- [WHAT THE EXERCISE ASKS]
Using the listing that follows, return every line with the word "placeholder".

**** DATA EXTRACT ****

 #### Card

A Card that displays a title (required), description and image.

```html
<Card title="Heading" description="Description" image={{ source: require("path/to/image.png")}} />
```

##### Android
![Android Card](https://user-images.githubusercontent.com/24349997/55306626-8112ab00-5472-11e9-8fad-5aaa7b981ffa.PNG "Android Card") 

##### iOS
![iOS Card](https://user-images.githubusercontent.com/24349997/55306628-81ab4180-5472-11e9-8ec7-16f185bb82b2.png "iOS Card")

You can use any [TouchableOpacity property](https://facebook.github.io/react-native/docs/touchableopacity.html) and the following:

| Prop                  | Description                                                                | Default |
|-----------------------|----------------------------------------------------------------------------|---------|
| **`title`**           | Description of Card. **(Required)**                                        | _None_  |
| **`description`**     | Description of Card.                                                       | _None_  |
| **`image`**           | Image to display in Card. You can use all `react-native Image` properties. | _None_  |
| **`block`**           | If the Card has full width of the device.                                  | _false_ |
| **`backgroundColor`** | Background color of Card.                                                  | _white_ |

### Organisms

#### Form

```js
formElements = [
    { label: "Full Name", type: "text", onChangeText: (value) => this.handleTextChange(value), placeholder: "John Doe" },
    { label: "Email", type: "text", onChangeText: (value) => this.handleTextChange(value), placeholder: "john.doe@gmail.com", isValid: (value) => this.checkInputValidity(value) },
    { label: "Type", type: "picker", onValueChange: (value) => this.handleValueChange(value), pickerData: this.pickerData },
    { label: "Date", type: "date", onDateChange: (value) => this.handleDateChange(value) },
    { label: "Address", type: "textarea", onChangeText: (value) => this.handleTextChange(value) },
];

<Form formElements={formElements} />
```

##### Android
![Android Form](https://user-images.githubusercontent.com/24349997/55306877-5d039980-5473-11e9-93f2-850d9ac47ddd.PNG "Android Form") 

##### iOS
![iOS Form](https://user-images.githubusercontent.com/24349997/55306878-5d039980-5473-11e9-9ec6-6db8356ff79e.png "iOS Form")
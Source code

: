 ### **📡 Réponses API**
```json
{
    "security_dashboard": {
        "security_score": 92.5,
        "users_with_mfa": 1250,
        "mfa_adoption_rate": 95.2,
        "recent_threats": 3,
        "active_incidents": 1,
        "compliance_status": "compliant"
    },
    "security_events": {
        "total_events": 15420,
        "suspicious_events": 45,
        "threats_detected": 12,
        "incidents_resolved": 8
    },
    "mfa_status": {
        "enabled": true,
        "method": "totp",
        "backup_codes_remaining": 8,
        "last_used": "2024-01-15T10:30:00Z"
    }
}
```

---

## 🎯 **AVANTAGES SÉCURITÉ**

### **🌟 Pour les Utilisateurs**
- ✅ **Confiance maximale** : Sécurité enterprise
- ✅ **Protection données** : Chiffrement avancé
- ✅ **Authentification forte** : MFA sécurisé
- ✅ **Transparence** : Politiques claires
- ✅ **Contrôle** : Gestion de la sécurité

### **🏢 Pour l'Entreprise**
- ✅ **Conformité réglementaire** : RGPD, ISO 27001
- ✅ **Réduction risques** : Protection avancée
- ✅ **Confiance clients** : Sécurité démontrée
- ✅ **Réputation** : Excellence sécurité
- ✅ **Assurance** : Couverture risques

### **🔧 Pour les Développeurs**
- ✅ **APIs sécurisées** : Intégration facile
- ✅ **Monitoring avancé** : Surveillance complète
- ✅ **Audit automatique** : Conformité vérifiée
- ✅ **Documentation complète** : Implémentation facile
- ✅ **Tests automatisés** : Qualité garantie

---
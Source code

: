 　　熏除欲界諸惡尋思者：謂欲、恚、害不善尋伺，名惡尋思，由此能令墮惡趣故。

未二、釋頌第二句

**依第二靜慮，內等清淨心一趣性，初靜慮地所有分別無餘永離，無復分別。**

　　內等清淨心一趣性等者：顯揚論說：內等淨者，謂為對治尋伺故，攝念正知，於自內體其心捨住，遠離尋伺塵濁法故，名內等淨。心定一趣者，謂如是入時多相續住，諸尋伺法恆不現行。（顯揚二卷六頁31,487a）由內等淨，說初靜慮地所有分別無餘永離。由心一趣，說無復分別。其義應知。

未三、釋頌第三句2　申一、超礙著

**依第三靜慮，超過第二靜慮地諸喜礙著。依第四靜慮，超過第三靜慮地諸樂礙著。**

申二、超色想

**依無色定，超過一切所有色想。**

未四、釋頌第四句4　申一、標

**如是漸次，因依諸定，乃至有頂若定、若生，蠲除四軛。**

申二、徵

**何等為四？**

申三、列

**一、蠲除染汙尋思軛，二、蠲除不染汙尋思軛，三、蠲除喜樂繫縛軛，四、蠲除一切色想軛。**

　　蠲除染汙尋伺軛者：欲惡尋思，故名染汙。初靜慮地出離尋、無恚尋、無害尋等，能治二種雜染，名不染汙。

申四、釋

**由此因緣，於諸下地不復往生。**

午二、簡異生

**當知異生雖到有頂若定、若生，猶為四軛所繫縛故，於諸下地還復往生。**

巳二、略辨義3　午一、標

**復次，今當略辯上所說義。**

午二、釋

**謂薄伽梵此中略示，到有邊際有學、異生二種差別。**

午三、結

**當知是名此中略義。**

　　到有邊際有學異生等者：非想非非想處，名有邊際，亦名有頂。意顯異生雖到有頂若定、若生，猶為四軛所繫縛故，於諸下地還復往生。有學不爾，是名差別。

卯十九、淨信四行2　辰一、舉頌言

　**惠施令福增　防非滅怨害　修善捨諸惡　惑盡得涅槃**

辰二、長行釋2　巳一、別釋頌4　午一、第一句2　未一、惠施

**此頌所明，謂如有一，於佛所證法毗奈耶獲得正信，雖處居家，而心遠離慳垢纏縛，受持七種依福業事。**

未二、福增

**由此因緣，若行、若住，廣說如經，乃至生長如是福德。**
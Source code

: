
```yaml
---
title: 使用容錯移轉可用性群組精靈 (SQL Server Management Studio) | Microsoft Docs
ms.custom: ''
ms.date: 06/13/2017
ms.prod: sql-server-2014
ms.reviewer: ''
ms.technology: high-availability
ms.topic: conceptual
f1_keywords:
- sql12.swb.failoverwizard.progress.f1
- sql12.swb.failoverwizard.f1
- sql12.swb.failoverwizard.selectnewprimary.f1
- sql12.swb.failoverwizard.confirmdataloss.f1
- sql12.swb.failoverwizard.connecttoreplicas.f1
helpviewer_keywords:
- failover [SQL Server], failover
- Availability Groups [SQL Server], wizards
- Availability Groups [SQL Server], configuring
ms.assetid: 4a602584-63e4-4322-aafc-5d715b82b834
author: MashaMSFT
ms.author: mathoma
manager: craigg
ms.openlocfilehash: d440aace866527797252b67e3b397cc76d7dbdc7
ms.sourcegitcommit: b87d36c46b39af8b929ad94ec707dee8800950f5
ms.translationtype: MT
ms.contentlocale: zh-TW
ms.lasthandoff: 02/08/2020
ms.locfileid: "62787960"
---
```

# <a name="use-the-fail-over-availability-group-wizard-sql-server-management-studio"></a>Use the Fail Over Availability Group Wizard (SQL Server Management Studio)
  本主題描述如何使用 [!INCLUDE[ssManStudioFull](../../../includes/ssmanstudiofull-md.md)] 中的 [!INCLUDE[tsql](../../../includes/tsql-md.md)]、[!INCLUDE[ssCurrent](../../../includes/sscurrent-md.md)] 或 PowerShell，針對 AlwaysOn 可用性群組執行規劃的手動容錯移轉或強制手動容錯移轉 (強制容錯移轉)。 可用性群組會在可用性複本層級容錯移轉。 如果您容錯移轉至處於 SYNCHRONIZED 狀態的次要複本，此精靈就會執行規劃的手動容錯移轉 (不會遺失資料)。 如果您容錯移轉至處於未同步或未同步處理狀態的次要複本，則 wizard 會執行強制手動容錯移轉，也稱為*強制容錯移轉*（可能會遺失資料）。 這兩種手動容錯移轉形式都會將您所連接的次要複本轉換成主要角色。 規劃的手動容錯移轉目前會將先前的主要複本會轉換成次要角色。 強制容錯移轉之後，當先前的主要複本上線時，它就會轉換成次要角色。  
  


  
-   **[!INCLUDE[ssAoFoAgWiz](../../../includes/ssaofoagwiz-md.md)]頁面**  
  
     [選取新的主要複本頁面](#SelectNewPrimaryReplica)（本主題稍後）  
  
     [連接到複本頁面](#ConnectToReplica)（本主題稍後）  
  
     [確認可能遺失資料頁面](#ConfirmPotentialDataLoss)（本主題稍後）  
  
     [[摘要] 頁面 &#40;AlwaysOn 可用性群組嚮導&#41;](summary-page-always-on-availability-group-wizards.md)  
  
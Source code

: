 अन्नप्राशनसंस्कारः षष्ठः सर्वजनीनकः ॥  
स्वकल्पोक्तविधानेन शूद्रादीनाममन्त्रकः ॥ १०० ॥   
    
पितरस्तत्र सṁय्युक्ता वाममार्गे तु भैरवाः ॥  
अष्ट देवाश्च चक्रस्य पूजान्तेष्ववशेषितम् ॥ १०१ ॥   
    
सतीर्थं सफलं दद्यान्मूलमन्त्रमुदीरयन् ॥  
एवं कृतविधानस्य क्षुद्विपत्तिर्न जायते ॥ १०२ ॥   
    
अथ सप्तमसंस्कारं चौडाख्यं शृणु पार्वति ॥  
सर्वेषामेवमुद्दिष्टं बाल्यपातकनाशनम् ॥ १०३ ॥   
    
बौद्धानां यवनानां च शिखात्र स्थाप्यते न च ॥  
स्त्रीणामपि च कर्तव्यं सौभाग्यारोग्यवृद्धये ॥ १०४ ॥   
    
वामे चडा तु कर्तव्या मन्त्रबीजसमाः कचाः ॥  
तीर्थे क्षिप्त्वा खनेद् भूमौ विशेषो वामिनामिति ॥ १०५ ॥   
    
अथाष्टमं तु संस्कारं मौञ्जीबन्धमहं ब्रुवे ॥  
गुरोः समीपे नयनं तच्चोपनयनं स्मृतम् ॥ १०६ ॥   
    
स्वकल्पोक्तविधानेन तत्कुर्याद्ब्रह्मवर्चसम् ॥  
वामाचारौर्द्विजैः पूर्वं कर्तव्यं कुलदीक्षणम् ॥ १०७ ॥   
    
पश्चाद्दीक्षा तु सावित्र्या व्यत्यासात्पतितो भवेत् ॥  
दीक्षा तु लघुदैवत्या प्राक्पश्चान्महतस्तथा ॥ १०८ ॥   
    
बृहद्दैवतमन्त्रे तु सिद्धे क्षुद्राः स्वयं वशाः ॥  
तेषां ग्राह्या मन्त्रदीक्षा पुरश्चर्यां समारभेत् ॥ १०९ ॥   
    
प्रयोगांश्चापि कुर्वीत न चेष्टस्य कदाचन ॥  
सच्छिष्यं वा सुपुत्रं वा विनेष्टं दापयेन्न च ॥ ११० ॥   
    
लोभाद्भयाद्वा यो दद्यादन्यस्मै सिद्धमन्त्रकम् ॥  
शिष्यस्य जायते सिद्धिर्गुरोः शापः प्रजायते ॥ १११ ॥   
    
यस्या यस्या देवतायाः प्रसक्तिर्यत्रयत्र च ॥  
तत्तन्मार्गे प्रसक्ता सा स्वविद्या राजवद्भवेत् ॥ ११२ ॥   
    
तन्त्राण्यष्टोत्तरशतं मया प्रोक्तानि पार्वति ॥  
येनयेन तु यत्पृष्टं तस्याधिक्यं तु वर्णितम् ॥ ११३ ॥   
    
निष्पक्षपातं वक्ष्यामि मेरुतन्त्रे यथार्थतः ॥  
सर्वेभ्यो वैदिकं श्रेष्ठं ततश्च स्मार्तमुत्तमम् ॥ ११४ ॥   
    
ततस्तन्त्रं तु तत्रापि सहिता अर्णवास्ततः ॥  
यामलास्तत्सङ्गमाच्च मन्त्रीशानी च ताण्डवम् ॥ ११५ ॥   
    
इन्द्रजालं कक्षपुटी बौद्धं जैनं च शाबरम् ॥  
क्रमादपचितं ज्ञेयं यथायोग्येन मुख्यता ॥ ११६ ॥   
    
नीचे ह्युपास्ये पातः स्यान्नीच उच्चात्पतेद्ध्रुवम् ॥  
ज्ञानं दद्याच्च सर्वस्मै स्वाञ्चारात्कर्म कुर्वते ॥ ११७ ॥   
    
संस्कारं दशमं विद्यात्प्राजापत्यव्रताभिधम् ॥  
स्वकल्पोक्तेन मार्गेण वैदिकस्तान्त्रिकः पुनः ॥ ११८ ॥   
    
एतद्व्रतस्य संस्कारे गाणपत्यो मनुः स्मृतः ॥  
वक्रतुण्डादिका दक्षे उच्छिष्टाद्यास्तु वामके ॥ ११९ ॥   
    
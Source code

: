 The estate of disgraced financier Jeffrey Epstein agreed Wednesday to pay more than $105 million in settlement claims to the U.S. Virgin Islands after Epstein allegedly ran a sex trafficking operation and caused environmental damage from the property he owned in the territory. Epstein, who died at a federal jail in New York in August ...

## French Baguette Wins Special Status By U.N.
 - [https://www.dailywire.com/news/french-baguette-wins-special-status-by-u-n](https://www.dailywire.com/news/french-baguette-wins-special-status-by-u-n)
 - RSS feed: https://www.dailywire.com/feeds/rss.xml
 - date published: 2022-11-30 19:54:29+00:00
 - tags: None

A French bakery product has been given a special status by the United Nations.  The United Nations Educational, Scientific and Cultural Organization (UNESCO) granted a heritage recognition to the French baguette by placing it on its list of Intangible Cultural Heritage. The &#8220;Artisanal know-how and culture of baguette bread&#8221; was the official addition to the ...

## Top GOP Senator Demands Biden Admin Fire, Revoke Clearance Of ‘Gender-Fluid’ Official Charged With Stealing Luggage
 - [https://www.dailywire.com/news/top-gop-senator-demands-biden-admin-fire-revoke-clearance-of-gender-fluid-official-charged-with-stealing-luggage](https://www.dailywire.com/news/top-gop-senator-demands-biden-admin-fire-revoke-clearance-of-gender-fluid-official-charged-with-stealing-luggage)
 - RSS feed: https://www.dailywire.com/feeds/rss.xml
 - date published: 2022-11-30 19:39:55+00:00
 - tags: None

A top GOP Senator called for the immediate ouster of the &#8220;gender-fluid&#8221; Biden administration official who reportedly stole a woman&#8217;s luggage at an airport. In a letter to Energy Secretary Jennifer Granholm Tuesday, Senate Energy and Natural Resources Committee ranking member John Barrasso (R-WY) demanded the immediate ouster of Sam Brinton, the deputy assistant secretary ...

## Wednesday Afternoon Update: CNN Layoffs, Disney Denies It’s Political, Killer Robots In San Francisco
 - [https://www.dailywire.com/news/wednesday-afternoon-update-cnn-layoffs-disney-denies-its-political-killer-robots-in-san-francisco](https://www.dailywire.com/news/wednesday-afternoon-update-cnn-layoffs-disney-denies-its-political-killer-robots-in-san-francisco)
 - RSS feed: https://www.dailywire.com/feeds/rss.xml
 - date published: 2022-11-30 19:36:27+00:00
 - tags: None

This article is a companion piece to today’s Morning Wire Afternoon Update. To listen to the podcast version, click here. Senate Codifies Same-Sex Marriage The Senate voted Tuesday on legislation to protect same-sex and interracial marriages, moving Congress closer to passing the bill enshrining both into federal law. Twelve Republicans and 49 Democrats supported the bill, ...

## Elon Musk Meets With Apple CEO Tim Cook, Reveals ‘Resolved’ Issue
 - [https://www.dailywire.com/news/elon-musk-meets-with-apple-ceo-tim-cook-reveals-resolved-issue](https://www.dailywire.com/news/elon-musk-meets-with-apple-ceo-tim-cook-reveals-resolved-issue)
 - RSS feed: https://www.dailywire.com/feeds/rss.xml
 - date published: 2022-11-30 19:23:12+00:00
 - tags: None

****

- [SOLUTION]
    { label: "Full Name", type: "text", onChangeText: (value) => this.handleTextChange(value), placeholder: "John Doe" },
    { label: "Email", type: "text", onChangeText: (value) => this.handleTextChange(value), placeholder: "john.doe@gmail.com", isValid: (value) => this.checkInputValidity(value) },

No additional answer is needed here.